MARKEE COOPER, SR., ZION COOPER AND, MARKEE COOPER, JR., BY AND THROUGH THEIR PARENTS AND GUARDIANS MARKEE COOPER, SR. AND SHENITA COOPER, PLAINTIFFS,
v.
CHICAGO POLICE OFFICERS S. DAILEY, NO. 10890, M. BONNSTETTER, NO. 15963, F. MACK, NO. 198404, J. FRANO, NO. 11772, R. PUCILLO, NO. 16850, W. JOHNSON, NO. 17442, A. MONACO, NO. 19253, S. LAURETTO, NO. 5882, V. FICO, NO. 6284, L. WILLEMS, NO. 7394, M. NAPOLI, NO. 9560, S. REINA, NO. 2622, D. ROSS, NO. 177, G. DE SALVO, NO. 218, AND THE CITY OF CHICAGO, DEFENDANTS.



The opinion of the court was delivered by: Judge Robert M. Dow, Jr.

MEMORANDUM OPINION AND ORDER

Markee Cooper, Sr., individually and on behalf of his minor sons Zion and Markee, Jr., filed a first amended complaint [56] asserting claims under Illinois state law and 42 U.S.C. § 1983 against the City of Chicago and fourteen individual Chicago police officers (the "Defendant Officers"). All of Plaintiffs' claims arise out of the February 17, 2007 search of their home by the Defendant Officers, which was conducted pursuant to two search warrants issued based on information that Defendants contend was provided by a confidential informant.

Currently before the Court is Plaintiffs' motion for summary judgment against the City of Chicago as to liability on Counts III, IV, and V. [110]. Counts III, IV, and V all allege violations of Plaintiffs' Fourth Amendment rights to be free from unreasonable searches and seizures. Count III alleges that the search warrants which led to the initial search and detention of the Plaintiffs were invalid when issued, because they were based on false information provided by Defendant Officer Dailey. Counts IV and V allege that even if the Defendant Officers had probable cause to initially detain Plaintiffs and search their home, the subsequent search by the canine unit and the attendant detention were unlawful because they occurred after probable cause had dissipated.*fn1 Plaintiffs seek to impose liability on the City under Monell v. Dep't. of Social Servs. of City of New York, 436 U.S. 658 (1978) and its progeny, alleging that the City's policies, practices, and customs pertaining to the registration and use of confidential informants caused these violations. For the reasons stated below, Plaintiffs' motion is respectfully denied.

I. Background

The Court takes the relevant facts primarily from the parties' Local Rule ("L.R.") 56.1 statements:*fn2 Plaintiffs' statement of facts ("Pl. SOF") [111]*fn3 , the City's response to Plaintiffs' statement of facts ("City Resp.") [121], the City's Statement of Additional Facts ("City SOAF") [122], and Plaintiffs' Response to the City's Statement of Additional Facts (Pl. Resp.) [133]. In its Order of March 31, 2010, the Court denied Plaintiffs' motion for partial summary judgment as to liability on Count V, finding that whether the Defendant Officers reasonably should have known that there was a mistake in the warrants (and therefore should have immediately called off their search) was a genuine question of material fact for the trier of fact. [Dkt. 142]. In the March 31 Order, the Court provided background relevant to the events of February 16 and 17, 2007, which it will not repeat here.

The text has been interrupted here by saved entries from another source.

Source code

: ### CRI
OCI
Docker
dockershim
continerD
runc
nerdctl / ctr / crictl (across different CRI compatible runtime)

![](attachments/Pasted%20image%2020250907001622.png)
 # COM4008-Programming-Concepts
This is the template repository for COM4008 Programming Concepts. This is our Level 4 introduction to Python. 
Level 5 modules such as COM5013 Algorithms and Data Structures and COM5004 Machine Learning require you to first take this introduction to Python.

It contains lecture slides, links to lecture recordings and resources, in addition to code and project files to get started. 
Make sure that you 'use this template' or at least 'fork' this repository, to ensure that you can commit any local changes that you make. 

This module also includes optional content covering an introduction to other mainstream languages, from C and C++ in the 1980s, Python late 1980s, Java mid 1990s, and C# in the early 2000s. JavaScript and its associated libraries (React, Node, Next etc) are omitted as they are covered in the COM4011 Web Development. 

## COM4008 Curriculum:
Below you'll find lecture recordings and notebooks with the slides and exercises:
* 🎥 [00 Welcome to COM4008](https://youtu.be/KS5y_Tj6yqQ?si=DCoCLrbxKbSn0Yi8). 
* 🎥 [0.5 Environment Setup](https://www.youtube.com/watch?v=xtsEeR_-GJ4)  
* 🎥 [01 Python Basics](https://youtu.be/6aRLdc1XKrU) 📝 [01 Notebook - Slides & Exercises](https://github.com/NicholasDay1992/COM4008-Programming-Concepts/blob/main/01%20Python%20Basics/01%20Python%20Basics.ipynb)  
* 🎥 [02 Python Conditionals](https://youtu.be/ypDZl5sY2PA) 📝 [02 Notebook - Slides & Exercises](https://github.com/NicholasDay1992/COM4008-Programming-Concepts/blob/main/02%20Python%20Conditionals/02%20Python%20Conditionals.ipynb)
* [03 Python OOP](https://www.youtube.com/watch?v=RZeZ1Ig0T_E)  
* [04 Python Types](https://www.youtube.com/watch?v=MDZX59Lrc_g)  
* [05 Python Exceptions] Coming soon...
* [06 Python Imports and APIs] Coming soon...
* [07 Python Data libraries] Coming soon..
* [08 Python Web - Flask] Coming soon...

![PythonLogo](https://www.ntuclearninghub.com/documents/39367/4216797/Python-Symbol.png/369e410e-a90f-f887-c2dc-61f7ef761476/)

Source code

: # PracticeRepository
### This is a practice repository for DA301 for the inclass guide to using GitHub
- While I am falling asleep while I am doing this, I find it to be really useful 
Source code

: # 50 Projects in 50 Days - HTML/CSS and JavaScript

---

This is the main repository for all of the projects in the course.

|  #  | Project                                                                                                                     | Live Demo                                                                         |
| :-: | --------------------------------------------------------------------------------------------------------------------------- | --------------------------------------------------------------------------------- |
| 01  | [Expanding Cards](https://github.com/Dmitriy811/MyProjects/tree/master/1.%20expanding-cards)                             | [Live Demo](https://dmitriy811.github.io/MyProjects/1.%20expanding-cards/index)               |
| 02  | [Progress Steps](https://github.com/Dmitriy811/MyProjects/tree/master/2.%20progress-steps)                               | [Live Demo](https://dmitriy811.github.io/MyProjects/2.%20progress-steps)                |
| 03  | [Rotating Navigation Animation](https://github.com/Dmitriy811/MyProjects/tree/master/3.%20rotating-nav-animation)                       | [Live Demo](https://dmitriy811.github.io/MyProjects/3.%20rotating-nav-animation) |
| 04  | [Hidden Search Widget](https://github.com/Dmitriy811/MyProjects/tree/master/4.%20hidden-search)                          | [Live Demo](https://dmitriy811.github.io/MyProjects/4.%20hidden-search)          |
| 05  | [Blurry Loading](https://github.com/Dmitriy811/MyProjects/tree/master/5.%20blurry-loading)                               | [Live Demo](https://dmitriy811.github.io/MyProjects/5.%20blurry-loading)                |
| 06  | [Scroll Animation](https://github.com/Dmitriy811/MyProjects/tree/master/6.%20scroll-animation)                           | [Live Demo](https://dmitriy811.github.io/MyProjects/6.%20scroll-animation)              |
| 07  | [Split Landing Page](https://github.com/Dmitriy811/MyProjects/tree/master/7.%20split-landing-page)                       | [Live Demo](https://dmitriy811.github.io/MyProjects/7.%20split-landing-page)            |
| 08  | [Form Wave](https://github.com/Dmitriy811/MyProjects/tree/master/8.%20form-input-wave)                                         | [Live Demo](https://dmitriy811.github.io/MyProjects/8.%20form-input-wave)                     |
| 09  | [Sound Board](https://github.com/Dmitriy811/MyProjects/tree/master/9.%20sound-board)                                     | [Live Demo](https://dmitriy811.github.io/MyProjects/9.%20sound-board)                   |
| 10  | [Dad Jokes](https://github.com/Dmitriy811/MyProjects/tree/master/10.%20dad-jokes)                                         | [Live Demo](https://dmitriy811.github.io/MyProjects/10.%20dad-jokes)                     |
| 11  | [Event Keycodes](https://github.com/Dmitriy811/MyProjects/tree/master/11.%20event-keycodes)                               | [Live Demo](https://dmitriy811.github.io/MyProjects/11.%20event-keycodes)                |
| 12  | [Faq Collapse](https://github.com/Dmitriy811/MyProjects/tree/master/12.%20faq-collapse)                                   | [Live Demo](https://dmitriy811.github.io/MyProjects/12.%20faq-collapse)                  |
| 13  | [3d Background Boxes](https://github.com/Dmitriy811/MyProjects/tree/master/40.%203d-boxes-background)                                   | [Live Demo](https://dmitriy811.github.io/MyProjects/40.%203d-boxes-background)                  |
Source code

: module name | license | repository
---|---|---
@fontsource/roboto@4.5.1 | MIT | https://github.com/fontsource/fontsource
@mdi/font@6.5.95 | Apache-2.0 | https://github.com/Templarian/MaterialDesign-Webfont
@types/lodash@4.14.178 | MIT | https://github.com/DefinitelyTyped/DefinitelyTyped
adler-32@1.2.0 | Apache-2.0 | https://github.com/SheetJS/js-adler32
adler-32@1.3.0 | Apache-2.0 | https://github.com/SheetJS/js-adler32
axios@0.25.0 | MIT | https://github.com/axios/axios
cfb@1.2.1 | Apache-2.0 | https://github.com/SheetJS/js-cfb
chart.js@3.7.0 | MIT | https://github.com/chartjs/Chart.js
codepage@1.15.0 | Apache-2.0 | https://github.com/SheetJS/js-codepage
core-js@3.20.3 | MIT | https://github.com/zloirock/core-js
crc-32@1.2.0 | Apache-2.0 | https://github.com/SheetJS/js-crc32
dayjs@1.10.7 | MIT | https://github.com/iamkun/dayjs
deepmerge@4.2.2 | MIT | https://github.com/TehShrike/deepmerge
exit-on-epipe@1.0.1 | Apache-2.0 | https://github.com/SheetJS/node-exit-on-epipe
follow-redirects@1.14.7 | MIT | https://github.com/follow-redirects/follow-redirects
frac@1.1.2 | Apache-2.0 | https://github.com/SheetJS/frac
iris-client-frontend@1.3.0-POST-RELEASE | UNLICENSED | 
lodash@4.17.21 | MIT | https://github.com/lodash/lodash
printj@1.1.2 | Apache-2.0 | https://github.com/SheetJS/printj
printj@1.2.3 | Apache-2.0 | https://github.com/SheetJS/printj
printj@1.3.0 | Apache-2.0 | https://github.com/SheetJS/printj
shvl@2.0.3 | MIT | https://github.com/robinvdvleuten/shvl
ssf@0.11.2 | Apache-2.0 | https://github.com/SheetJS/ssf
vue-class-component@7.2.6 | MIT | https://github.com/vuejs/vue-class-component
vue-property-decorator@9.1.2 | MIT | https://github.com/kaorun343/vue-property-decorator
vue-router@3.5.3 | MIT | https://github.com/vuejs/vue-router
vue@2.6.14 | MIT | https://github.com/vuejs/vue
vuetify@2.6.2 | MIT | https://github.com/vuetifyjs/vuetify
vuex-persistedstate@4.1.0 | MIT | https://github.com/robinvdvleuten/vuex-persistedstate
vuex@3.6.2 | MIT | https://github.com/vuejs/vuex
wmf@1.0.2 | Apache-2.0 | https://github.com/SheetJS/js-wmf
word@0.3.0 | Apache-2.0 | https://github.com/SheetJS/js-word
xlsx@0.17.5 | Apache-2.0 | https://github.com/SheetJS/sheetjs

A. Chicago Police Department's Policies Regarding Confidential Informants

The Chicago Police Department allows its officers to use information provided by confidential informants ("CIs") to obtain search warrants and for other purposes. At the time of the allegedly illegal search of Plaintiffs' home,*fn4 Department Special Order ("D.S.O.") § 01-07 governed preparation, review, and approval of complaints for search warrants and search warrants. Pl. Resp. ¶ 10. Under D.S.O. § 01-07, an officer preparing a complaint for a search warrant and the warrant itself must ensure that both accurately and specifically describe the person or premises to be searched and the articles to be seized. D.S.O. § 01-07(V-A). The officer preparing a search warrant must then present the search warrant application to "the unit commanding officer/watch commander" who must review it "in light of statutory and constitutional requirements." Pl. Resp. ¶ 11; D.S.O. § 01-07 (V-B). The commanding officer/watch commander must determine that the facts alleged in the complaint are credible and reliable, that the facts were properly obtained, that the investigation leading up to the need for the search warrant was thorough, that the targets for search are specifically and accurately described, that the technical aspects of the complaint are correct (e.g. dates, times, spelling), and that probable cause for the issuance of the search warrant is stated in the complaint. § 01-07 (V-B.2). The commanding officer/watch commander must interview the officer requesting the search warrant if verification or clarification is needed. Pl. Resp. ¶ 11; D.S.O. § 01-07 (V-B). In addition to his or her customary review of the warrant application, if the search warrant application "is based upon information received from a confidential informant and not from a named citizen," the unit commanding officer/watch commander must review "documented evidence which must either substantiate the claim of prior use of the particular informant or clearly indicate that an investigation undertaken as a result of the information received validates an assertion of probable cause." Id.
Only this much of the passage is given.